▎ 摘　　要

Solar energy can be utilized by electronic device known as solar cells which are then used to power various equipment as well as batteries. The conventional semiconductor used in solar cell is silicon and it has a bandgap of 1.4 eV. However, for efficient photovoltaic phenomena along with superior performance of solar cell, we require a novel semiconductor with smaller bandgap ideally up to this range. Hence, in this present work, attempts have been made to regulate the electronic bandgap in graphene sheet to use it for solar cell application. The in-depth analysis of electronic properties considering the band structure, density of states and geometrical stability on the basis of cohesive energy has been examined. Two n-type dopants, Phosphorus and Nitrogen are substituted in graphene sheet and investigations are reckoned in the frame work of density functional theory.
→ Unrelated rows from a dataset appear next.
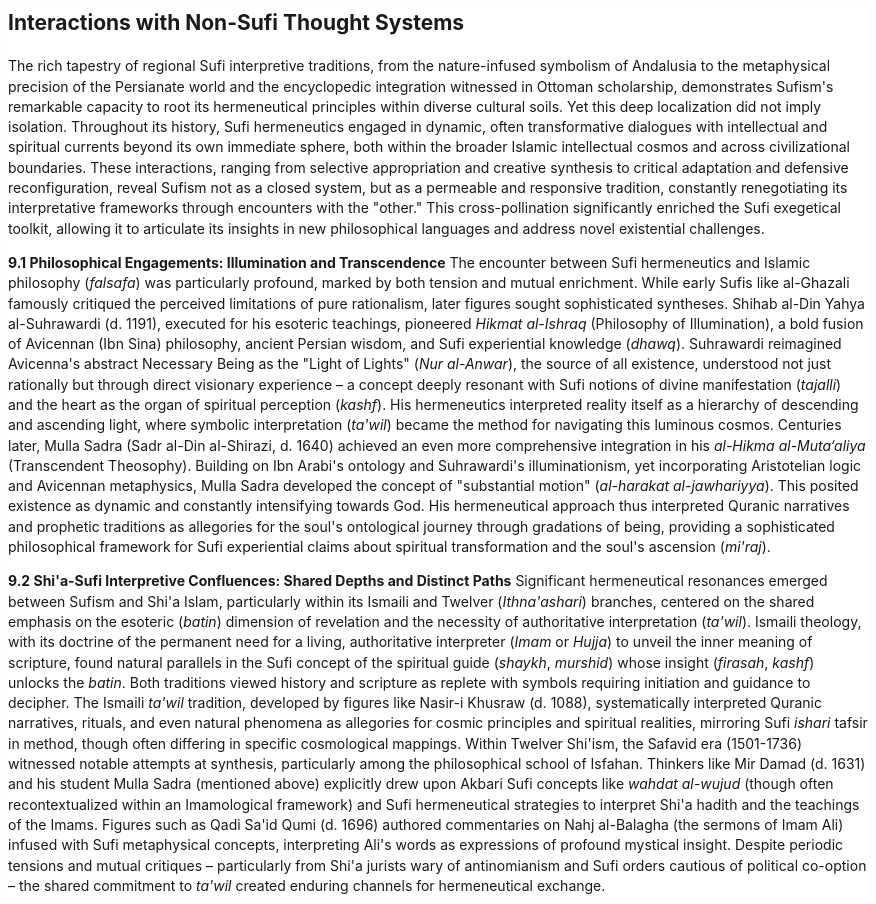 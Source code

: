 ## Interactions with Non-Sufi Thought Systems

The rich tapestry of regional Sufi interpretive traditions, from the nature-infused symbolism of Andalusia to the metaphysical precision of the Persianate world and the encyclopedic integration witnessed in Ottoman scholarship, demonstrates Sufism's remarkable capacity to root its hermeneutical principles within diverse cultural soils. Yet this deep localization did not imply isolation. Throughout its history, Sufi hermeneutics engaged in dynamic, often transformative dialogues with intellectual and spiritual currents beyond its own immediate sphere, both within the broader Islamic intellectual cosmos and across civilizational boundaries. These interactions, ranging from selective appropriation and creative synthesis to critical adaptation and defensive reconfiguration, reveal Sufism not as a closed system, but as a permeable and responsive tradition, constantly renegotiating its interpretative frameworks through encounters with the "other." This cross-pollination significantly enriched the Sufi exegetical toolkit, allowing it to articulate its insights in new philosophical languages and address novel existential challenges.

**9.1 Philosophical Engagements: Illumination and Transcendence**
The encounter between Sufi hermeneutics and Islamic philosophy (*falsafa*) was particularly profound, marked by both tension and mutual enrichment. While early Sufis like al-Ghazali famously critiqued the perceived limitations of pure rationalism, later figures sought sophisticated syntheses. Shihab al-Din Yahya al-Suhrawardi (d. 1191), executed for his esoteric teachings, pioneered *Hikmat al-Ishraq* (Philosophy of Illumination), a bold fusion of Avicennan (Ibn Sina) philosophy, ancient Persian wisdom, and Sufi experiential knowledge (*dhawq*). Suhrawardi reimagined Avicenna's abstract Necessary Being as the "Light of Lights" (*Nur al-Anwar*), the source of all existence, understood not just rationally but through direct visionary experience – a concept deeply resonant with Sufi notions of divine manifestation (*tajalli*) and the heart as the organ of spiritual perception (*kashf*). His hermeneutics interpreted reality itself as a hierarchy of descending and ascending light, where symbolic interpretation (*ta'wil*) became the method for navigating this luminous cosmos. Centuries later, Mulla Sadra (Sadr al-Din al-Shirazi, d. 1640) achieved an even more comprehensive integration in his *al-Hikma al-Muta‘aliya* (Transcendent Theosophy). Building on Ibn Arabi's ontology and Suhrawardi's illuminationism, yet incorporating Aristotelian logic and Avicennan metaphysics, Mulla Sadra developed the concept of "substantial motion" (*al-harakat al-jawhariyya*). This posited existence as dynamic and constantly intensifying towards God. His hermeneutical approach thus interpreted Quranic narratives and prophetic traditions as allegories for the soul's ontological journey through gradations of being, providing a sophisticated philosophical framework for Sufi experiential claims about spiritual transformation and the soul's ascension (*mi'raj*).

**9.2 Shi'a-Sufi Interpretive Confluences: Shared Depths and Distinct Paths**
Significant hermeneutical resonances emerged between Sufism and Shi'a Islam, particularly within its Ismaili and Twelver (*Ithna'ashari*) branches, centered on the shared emphasis on the esoteric (*batin*) dimension of revelation and the necessity of authoritative interpretation (*ta'wil*). Ismaili theology, with its doctrine of the permanent need for a living, authoritative interpreter (*Imam* or *Hujja*) to unveil the inner meaning of scripture, found natural parallels in the Sufi concept of the spiritual guide (*shaykh*, *murshid*) whose insight (*firasah*, *kashf*) unlocks the *batin*. Both traditions viewed history and scripture as replete with symbols requiring initiation and guidance to decipher. The Ismaili *ta'wil* tradition, developed by figures like Nasir-i Khusraw (d. 1088), systematically interpreted Quranic narratives, rituals, and even natural phenomena as allegories for cosmic principles and spiritual realities, mirroring Sufi *ishari* tafsir in method, though often differing in specific cosmological mappings. Within Twelver Shi'ism, the Safavid era (1501-1736) witnessed notable attempts at synthesis, particularly among the philosophical school of Isfahan. Thinkers like Mir Damad (d. 1631) and his student Mulla Sadra (mentioned above) explicitly drew upon Akbari Sufi concepts like *wahdat al-wujud* (though often recontextualized within an Imamological framework) and Sufi hermeneutical strategies to interpret Shi'a hadith and the teachings of the Imams. Figures such as Qadi Sa'id Qumi (d. 1696) authored commentaries on Nahj al-Balagha (the sermons of Imam Ali) infused with Sufi metaphysical concepts, interpreting Ali's words as expressions of profound mystical insight. Despite periodic tensions and mutual critiques – particularly from Shi'a jurists wary of antinomianism and Sufi orders cautious of political co-option – the shared commitment to *ta'wil* created enduring channels for hermeneutical exchange.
The controlled tuning of bandgap is performed by varying dopant concentration at 5.55%, 8.83% and 11.11%. Our findings show that doping induces bandgap in both cases and requirement of smaller bandgap is achieved. For phosphorus doping, bandgap of 0.3 eV for 11.11% and for nitrogen doping, bandgap of 1.5 eV is achieved. Furthermore, the electrical properties are evaluated by calculating conductance for individual dopant with varying percentage. Finally, our outcome shows that the phosphorus-doped graphene is more favourable in comparison to nitrogen doped as it provides bandgap while not reducing conductance to that extent. Thus, this analysis will enhance the scope of doped graphene in solar cells application.